Stored data
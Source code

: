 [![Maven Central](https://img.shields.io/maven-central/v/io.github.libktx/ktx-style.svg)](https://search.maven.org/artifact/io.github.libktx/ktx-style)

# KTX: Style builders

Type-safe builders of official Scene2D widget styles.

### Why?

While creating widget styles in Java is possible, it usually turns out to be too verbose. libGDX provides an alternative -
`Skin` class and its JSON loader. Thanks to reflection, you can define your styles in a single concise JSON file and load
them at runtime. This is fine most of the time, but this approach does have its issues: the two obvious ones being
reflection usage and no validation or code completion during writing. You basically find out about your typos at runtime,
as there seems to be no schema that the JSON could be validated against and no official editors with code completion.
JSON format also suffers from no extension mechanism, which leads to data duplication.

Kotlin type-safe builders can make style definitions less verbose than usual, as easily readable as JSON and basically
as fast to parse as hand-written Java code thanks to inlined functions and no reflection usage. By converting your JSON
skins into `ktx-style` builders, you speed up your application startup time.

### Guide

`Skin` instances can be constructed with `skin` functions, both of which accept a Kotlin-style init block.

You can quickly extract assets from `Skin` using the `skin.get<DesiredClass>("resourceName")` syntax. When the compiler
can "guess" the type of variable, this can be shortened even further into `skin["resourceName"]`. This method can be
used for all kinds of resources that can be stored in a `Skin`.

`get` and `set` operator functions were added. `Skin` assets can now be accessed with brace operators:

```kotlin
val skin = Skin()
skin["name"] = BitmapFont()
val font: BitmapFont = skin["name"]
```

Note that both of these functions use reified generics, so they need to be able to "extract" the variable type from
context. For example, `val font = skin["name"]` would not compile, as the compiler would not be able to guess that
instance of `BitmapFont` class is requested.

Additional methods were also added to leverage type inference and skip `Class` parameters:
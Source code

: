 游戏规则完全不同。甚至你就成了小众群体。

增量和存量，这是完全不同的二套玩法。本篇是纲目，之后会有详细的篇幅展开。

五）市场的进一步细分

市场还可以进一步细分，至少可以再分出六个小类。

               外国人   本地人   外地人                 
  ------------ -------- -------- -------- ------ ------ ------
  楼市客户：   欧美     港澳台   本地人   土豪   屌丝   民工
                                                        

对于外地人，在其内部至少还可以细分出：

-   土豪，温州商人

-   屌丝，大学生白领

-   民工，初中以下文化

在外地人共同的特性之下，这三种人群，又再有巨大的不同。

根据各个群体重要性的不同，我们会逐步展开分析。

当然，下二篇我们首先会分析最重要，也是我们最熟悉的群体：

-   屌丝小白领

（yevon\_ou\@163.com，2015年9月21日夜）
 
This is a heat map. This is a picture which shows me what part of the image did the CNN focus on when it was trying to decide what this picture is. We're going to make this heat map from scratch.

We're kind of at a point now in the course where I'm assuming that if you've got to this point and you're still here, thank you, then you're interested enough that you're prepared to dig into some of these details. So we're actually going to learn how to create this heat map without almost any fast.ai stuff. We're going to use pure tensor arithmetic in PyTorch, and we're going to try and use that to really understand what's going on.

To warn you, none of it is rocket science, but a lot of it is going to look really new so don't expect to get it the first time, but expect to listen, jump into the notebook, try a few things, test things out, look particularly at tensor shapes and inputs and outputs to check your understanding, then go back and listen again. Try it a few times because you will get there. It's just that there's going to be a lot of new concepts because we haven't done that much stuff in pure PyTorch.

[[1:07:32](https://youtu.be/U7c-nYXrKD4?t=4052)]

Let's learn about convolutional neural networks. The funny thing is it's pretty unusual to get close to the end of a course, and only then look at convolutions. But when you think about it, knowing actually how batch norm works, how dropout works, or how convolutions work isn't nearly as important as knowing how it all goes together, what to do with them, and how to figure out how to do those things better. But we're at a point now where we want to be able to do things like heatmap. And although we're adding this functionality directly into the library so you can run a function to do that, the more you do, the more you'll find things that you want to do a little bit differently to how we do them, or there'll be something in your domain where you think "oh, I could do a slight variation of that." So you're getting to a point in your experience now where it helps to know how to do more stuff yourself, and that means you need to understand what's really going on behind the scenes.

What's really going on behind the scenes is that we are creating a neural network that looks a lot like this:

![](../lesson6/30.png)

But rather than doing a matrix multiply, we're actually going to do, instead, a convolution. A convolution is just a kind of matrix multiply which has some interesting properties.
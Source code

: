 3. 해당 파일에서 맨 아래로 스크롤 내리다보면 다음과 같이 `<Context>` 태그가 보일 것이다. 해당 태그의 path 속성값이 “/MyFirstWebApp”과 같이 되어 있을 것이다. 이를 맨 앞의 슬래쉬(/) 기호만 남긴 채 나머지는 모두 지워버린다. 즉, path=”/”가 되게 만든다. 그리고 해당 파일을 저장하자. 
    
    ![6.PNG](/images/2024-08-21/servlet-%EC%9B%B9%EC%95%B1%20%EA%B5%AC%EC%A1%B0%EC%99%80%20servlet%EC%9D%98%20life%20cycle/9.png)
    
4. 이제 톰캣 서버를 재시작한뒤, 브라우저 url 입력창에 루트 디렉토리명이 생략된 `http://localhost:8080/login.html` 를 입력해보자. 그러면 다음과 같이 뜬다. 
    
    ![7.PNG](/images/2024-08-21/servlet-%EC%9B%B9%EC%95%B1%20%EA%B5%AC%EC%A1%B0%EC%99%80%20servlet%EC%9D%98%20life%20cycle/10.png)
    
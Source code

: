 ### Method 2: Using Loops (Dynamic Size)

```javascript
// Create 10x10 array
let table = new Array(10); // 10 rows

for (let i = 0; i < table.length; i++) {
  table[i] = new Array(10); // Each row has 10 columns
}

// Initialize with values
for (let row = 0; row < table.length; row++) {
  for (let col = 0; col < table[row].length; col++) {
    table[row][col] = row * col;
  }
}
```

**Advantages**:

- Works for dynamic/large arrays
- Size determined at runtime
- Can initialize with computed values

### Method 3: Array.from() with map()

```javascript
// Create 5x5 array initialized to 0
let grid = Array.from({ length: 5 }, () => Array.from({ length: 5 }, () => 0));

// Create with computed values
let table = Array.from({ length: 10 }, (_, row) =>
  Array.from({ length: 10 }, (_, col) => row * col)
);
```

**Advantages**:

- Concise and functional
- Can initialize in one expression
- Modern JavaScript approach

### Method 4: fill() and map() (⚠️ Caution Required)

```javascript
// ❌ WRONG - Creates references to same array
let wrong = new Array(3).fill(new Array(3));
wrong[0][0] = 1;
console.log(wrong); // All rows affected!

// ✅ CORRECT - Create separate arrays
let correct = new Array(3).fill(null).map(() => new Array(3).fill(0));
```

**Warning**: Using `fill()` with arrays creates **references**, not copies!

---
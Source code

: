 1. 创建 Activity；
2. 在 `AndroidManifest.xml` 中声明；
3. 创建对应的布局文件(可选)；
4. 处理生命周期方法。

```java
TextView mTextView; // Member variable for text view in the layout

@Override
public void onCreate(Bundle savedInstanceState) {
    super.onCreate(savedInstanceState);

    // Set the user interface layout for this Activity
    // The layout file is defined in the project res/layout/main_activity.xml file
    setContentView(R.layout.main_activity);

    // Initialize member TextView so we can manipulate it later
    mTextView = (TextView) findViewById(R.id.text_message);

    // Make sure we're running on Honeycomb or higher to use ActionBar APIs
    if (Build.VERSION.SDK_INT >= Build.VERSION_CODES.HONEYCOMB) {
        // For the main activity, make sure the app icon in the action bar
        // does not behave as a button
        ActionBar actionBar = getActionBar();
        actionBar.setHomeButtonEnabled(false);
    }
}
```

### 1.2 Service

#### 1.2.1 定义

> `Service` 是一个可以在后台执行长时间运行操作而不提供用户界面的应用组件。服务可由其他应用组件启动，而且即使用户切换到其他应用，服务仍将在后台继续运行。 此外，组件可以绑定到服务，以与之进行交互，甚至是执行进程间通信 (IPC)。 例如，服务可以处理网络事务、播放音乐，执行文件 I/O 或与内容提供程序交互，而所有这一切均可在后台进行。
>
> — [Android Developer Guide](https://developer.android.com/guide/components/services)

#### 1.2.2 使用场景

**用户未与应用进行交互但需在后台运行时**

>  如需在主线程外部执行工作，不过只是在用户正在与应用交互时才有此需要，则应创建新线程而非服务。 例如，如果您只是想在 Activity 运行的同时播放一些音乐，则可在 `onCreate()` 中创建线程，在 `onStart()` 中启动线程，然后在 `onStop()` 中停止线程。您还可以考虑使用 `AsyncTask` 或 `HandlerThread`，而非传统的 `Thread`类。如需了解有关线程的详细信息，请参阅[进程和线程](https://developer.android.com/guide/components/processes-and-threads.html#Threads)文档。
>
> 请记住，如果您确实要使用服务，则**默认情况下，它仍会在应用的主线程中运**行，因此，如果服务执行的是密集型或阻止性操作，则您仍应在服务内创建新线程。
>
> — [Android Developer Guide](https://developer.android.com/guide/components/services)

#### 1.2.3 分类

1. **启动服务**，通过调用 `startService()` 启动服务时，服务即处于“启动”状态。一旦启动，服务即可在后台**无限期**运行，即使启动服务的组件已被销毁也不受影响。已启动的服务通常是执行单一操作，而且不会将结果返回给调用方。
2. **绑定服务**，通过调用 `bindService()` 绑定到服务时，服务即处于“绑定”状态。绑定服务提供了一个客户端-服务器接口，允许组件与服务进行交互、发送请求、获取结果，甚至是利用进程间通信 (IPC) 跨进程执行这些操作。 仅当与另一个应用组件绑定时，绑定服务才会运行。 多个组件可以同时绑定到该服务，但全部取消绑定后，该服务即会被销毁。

Instructions for the task:
Look for the string "styles" in the entries above. Copy every line that has it.

Output of the exercise:
Type-safe builders of official Scene2D widget styles.
While creating widget styles in Java is possible, it usually turns out to be too verbose. libGDX provides an alternative -
`Skin` class and its JSON loader. Thanks to reflection, you can define your styles in a single concise JSON file and load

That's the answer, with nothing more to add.